***** Exercise inputs *****

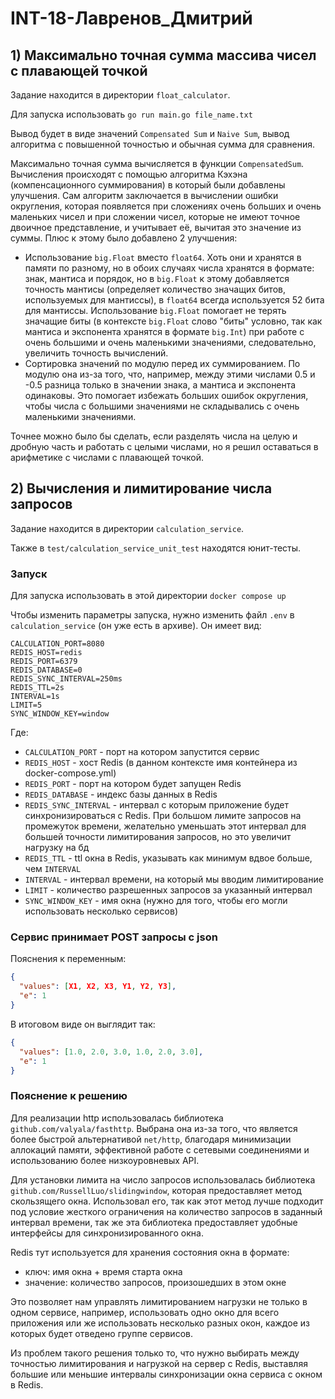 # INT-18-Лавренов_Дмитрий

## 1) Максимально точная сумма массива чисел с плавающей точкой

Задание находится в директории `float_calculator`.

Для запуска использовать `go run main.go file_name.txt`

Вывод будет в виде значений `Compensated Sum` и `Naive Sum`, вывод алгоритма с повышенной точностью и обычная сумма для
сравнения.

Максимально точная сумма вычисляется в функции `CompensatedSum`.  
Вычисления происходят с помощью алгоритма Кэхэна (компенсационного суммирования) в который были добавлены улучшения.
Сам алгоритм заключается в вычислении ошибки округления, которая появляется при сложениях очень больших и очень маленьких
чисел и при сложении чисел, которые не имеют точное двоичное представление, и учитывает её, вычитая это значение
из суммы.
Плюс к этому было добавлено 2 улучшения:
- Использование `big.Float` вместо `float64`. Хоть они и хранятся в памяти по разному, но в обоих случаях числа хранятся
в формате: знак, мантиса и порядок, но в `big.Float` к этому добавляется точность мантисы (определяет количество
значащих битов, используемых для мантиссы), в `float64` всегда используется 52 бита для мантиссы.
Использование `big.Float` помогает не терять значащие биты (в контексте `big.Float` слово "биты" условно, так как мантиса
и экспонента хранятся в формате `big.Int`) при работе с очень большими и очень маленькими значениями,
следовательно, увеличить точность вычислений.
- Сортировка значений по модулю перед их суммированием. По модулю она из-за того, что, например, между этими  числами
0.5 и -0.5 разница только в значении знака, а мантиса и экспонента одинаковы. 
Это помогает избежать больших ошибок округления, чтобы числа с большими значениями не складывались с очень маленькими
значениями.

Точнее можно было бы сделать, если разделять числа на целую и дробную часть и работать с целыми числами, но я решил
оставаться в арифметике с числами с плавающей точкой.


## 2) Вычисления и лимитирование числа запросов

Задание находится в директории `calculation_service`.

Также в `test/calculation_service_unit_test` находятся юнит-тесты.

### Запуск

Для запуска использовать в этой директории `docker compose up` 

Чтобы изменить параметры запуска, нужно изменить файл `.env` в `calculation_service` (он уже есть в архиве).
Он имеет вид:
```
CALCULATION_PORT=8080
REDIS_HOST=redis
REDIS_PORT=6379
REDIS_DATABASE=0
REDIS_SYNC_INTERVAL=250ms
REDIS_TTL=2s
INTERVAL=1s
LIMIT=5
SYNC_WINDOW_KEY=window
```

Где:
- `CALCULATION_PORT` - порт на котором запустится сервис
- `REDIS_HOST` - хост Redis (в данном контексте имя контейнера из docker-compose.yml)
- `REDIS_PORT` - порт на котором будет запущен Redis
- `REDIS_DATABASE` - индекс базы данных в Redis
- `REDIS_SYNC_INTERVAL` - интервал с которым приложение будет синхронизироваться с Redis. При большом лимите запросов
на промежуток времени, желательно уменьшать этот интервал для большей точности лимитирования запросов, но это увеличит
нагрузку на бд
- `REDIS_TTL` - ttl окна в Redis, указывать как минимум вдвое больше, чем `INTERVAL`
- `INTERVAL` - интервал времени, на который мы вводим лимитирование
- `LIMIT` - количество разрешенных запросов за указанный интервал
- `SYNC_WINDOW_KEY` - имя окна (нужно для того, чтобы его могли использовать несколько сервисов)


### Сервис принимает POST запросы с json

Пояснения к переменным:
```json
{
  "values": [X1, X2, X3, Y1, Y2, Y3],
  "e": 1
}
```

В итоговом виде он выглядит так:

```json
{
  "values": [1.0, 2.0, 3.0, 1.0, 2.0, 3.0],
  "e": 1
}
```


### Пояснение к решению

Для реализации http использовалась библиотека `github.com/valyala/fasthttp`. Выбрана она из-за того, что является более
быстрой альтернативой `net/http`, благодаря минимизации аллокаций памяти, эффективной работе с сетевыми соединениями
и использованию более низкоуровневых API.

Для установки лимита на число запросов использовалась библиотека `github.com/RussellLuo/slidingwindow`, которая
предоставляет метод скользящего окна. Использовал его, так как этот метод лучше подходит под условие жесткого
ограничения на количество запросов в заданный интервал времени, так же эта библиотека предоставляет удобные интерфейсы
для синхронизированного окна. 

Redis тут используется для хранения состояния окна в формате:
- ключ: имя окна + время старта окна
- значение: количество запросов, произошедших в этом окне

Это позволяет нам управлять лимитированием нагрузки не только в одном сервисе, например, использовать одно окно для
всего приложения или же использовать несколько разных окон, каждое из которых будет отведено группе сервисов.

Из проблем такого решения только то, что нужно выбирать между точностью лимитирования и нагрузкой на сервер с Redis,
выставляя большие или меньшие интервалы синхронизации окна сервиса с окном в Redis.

*****
***** Exercise inputs *****

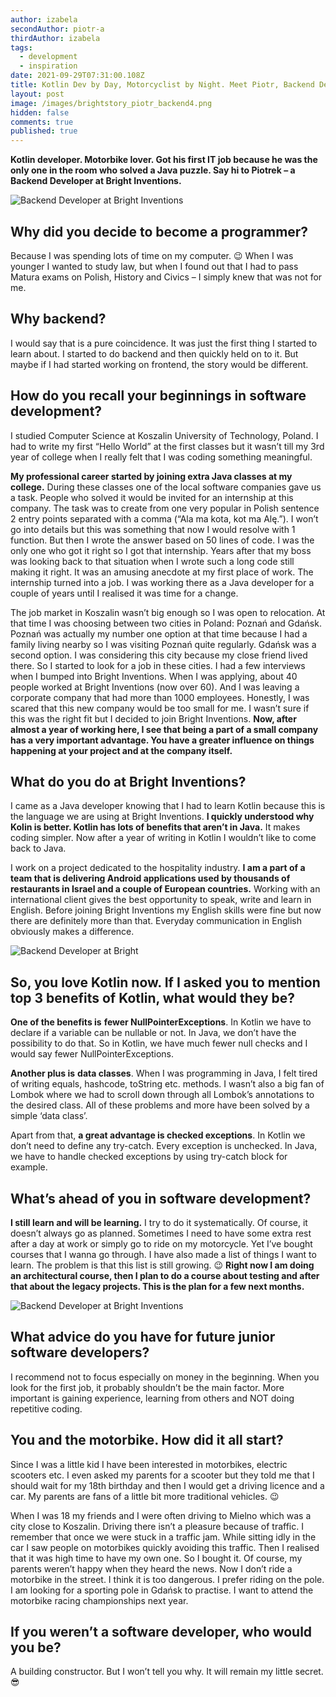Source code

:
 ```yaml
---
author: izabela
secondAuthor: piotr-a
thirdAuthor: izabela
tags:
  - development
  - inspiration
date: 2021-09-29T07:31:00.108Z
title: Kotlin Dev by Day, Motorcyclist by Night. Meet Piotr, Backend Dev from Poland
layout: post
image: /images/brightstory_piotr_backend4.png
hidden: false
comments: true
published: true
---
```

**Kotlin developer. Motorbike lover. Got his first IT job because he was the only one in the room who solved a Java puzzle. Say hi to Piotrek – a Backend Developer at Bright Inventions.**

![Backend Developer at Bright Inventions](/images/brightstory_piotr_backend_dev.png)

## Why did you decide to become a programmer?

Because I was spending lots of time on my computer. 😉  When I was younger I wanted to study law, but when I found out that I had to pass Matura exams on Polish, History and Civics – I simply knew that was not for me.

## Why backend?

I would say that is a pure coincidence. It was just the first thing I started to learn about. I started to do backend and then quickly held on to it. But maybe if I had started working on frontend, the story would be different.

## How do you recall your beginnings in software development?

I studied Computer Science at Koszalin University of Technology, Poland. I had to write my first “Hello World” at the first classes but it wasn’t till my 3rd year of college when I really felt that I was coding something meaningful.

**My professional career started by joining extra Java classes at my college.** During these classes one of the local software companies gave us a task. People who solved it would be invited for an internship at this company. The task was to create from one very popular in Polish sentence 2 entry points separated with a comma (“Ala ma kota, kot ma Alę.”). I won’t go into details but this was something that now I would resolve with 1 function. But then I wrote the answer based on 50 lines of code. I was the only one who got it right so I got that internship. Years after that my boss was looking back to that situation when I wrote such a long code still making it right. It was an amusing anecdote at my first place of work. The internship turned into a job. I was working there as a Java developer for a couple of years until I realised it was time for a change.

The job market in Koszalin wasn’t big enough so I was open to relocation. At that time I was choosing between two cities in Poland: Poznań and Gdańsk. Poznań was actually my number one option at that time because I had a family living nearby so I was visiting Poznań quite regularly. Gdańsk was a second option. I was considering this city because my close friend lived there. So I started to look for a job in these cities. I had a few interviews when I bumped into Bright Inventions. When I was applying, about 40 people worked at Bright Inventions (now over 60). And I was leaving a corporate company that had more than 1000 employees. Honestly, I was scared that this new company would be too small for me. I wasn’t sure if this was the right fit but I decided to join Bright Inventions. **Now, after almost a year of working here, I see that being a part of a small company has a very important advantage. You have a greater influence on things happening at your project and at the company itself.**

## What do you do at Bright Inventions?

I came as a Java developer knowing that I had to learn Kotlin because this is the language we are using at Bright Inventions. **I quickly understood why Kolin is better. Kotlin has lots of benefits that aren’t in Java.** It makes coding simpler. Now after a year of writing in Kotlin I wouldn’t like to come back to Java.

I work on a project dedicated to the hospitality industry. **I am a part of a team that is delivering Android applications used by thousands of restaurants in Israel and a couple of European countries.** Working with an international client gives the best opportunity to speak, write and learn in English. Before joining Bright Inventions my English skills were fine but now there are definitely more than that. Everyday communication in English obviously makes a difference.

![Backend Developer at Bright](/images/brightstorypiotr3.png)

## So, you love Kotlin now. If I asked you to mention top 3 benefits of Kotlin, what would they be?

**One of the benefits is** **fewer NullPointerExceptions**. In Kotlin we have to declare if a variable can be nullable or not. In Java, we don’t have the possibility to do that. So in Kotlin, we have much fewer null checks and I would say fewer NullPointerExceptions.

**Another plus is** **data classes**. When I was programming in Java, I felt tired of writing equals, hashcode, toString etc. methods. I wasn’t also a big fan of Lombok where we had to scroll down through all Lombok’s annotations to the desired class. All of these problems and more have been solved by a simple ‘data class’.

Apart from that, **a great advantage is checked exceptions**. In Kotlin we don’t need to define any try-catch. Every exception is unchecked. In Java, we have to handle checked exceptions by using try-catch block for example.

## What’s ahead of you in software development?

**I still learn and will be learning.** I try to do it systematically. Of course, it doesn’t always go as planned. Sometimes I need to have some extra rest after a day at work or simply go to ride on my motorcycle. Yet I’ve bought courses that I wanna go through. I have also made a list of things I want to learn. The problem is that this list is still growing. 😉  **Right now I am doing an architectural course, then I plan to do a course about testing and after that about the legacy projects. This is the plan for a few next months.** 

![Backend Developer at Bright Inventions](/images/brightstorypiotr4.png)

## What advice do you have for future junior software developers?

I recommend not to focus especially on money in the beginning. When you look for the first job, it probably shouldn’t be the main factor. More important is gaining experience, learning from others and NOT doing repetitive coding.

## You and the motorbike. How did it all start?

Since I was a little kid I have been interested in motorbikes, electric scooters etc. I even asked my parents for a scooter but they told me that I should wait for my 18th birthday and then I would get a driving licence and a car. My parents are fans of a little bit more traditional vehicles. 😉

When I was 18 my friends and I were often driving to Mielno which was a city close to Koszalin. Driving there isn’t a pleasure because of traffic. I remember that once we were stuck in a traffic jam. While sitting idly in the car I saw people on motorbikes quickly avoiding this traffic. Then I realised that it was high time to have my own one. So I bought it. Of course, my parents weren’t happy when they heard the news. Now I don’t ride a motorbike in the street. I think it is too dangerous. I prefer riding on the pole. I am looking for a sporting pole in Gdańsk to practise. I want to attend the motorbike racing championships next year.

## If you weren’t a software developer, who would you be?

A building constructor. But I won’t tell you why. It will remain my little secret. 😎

*****

§ **What is needed**: Look above for the line with "- значение: количество" and the line with "выставляя большие или", and reproduce exactly those two lines plus every line between, nothing more.

§ **Reply**:
- значение: количество запросов, произошедших в этом окне

Это позволяет нам управлять лимитированием нагрузки не только в одном сервисе, например, использовать одно окно для
всего приложения или же использовать несколько разных окон, каждое из которых будет отведено группе сервисов.

Из проблем такого решения только то, что нужно выбирать между точностью лимитирования и нагрузкой на сервер с Redis,
выставляя большие или меньшие интервалы синхронизации окна сервиса с окном в Redis.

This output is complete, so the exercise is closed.